Exercise description
What is needed here is a word-for-word copy of all the entries below.

※ ※ ※

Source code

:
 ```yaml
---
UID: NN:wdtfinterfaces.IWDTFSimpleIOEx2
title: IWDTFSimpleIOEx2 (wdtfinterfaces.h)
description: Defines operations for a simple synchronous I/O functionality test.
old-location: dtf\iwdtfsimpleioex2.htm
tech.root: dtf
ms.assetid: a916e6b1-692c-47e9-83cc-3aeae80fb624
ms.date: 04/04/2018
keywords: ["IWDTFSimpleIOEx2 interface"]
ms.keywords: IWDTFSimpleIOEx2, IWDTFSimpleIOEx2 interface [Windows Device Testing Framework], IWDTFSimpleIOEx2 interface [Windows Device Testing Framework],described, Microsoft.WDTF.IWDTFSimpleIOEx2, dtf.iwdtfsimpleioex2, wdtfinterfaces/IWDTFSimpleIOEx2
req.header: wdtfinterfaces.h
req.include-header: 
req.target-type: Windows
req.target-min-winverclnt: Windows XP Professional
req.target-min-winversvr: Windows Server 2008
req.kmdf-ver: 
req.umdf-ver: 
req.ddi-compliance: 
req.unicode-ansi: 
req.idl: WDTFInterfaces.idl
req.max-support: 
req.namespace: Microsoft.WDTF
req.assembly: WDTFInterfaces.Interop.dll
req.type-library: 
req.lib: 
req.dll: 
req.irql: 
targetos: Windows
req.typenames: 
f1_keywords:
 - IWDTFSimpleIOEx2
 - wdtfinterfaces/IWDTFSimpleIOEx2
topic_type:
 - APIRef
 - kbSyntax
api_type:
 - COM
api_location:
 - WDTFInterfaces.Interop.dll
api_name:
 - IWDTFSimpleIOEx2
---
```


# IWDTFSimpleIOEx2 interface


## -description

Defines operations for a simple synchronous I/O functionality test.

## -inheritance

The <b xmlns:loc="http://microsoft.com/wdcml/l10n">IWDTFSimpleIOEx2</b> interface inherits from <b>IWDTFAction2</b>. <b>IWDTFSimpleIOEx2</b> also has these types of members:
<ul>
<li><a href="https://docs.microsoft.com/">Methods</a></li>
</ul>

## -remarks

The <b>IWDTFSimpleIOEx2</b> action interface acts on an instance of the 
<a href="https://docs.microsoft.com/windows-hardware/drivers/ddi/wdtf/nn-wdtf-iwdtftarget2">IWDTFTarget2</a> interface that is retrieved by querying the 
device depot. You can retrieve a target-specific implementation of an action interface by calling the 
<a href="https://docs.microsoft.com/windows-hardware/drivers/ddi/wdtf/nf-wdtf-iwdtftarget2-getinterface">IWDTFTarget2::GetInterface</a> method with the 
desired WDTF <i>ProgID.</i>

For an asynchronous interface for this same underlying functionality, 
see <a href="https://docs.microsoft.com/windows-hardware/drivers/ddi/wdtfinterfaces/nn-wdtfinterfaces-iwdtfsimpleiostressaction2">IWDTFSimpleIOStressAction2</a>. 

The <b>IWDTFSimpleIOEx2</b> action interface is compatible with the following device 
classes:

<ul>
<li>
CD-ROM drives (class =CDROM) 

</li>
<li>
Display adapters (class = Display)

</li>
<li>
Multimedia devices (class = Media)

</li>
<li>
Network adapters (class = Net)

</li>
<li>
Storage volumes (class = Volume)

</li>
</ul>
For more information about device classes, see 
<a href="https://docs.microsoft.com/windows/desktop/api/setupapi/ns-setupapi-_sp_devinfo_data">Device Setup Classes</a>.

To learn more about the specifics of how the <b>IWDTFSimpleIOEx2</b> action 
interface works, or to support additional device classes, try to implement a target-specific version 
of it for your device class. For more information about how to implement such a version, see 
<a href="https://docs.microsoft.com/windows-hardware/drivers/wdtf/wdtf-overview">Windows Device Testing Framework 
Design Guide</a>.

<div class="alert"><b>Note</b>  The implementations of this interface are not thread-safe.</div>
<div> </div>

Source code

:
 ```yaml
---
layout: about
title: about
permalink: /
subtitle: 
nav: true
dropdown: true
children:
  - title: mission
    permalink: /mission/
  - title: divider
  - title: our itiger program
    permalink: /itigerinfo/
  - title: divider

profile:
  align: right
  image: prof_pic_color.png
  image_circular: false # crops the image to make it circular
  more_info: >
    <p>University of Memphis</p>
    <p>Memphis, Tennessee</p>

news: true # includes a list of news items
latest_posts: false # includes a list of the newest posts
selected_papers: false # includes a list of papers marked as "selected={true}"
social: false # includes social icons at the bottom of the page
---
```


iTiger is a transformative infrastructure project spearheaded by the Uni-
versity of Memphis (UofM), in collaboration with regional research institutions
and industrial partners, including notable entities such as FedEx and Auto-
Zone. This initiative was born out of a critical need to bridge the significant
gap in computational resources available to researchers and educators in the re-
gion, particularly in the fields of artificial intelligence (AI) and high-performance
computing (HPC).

※ ※ ※

Exercise solution
Source code

:
 ```yaml
---
UID: NN:wdtfinterfaces.IWDTFSimpleIOEx2
title: IWDTFSimpleIOEx2 (wdtfinterfaces.h)
description: Defines operations for a simple synchronous I/O functionality test.
old-location: dtf\iwdtfsimpleioex2.htm
tech.root: dtf
ms.assetid: a916e6b1-692c-47e9-83cc-3aeae80fb624
ms.date: 04/04/2018
keywords: ["IWDTFSimpleIOEx2 interface"]
ms.keywords: IWDTFSimpleIOEx2, IWDTFSimpleIOEx2 interface [Windows Device Testing Framework], IWDTFSimpleIOEx2 interface [Windows Device Testing Framework],described, Microsoft.WDTF.IWDTFSimpleIOEx2, dtf.iwdtfsimpleioex2, wdtfinterfaces/IWDTFSimpleIOEx2
req.header: wdtfinterfaces.h
req.include-header: 
req.target-type: Windows
req.target-min-winverclnt: Windows XP Professional
req.target-min-winversvr: Windows Server 2008
req.kmdf-ver: 
req.umdf-ver: 
req.ddi-compliance: 
req.unicode-ansi: 
req.idl: WDTFInterfaces.idl
req.max-support: 
req.namespace: Microsoft.WDTF
req.assembly: WDTFInterfaces.Interop.dll
req.type-library: 
req.lib: 
req.dll: 
req.irql: 
targetos: Windows
req.typenames: 
f1_keywords:
 - IWDTFSimpleIOEx2
 - wdtfinterfaces/IWDTFSimpleIOEx2
topic_type:
 - APIRef
 - kbSyntax
api_type:
 - COM
api_location:
 - WDTFInterfaces.Interop.dll
api_name:
 - IWDTFSimpleIOEx2
---
```


# IWDTFSimpleIOEx2 interface


## -description

Defines operations for a simple synchronous I/O functionality test.

## -inheritance

The <b xmlns:loc="http://microsoft.com/wdcml/l10n">IWDTFSimpleIOEx2</b> interface inherits from <b>IWDTFAction2</b>. <b>IWDTFSimpleIOEx2</b> also has these types of members:
<ul>
<li><a href="https://docs.microsoft.com/">Methods</a></li>
</ul>

## -remarks

The <b>IWDTFSimpleIOEx2</b> action interface acts on an instance of the 
<a href="https://docs.microsoft.com/windows-hardware/drivers/ddi/wdtf/nn-wdtf-iwdtftarget2">IWDTFTarget2</a> interface that is retrieved by querying the 
device depot. You can retrieve a target-specific implementation of an action interface by calling the 
<a href="https://docs.microsoft.com/windows-hardware/drivers/ddi/wdtf/nf-wdtf-iwdtftarget2-getinterface">IWDTFTarget2::GetInterface</a> method with the 
desired WDTF <i>ProgID.</i>

For an asynchronous interface for this same underlying functionality, 
see <a href="https://docs.microsoft.com/windows-hardware/drivers/ddi/wdtfinterfaces/nn-wdtfinterfaces-iwdtfsimpleiostressaction2">IWDTFSimpleIOStressAction2</a>. 

The <b>IWDTFSimpleIOEx2</b> action interface is compatible with the following device 
classes:

<ul>
<li>
CD-ROM drives (class =CDROM) 

</li>
<li>
Display adapters (class = Display)

</li>
<li>
Multimedia devices (class = Media)

</li>
<li>
Network adapters (class = Net)

</li>
<li>
Storage volumes (class = Volume)

</li>
</ul>
For more information about device classes, see 
<a href="https://docs.microsoft.com/windows/desktop/api/setupapi/ns-setupapi-_sp_devinfo_data">Device Setup Classes</a>.

To learn more about the specifics of how the <b>IWDTFSimpleIOEx2</b> action 
interface works, or to support additional device classes, try to implement a target-specific version 
of it for your device class. For more information about how to implement such a version, see 
<a href="https://docs.microsoft.com/windows-hardware/drivers/wdtf/wdtf-overview">Windows Device Testing Framework 
Design Guide</a>.

<div class="alert"><b>Note</b>  The implementations of this interface are not thread-safe.</div>
<div> </div>

Source code

:
 ```yaml
---
layout: about
title: about
permalink: /
subtitle: 
nav: true
dropdown: true
children:
  - title: mission
    permalink: /mission/
  - title: divider
  - title: our itiger program
    permalink: /itigerinfo/
  - title: divider

profile:
  align: right
  image: prof_pic_color.png
  image_circular: false # crops the image to make it circular
  more_info: >
    <p>University of Memphis</p>
    <p>Memphis, Tennessee</p>

news: true # includes a list of news items
latest_posts: false # includes a list of the newest posts
selected_papers: false # includes a list of papers marked as "selected={true}"
social: false # includes social icons at the bottom of the page
---
```


iTiger is a transformative infrastructure project spearheaded by the Uni-
versity of Memphis (UofM), in collaboration with regional research institutions
and industrial partners, including notable entities such as FedEx and Auto-
Zone. This initiative was born out of a critical need to bridge the significant
gap in computational resources available to researchers and educators in the re-
gion, particularly in the fields of artificial intelligence (AI) and high-performance
computing (HPC).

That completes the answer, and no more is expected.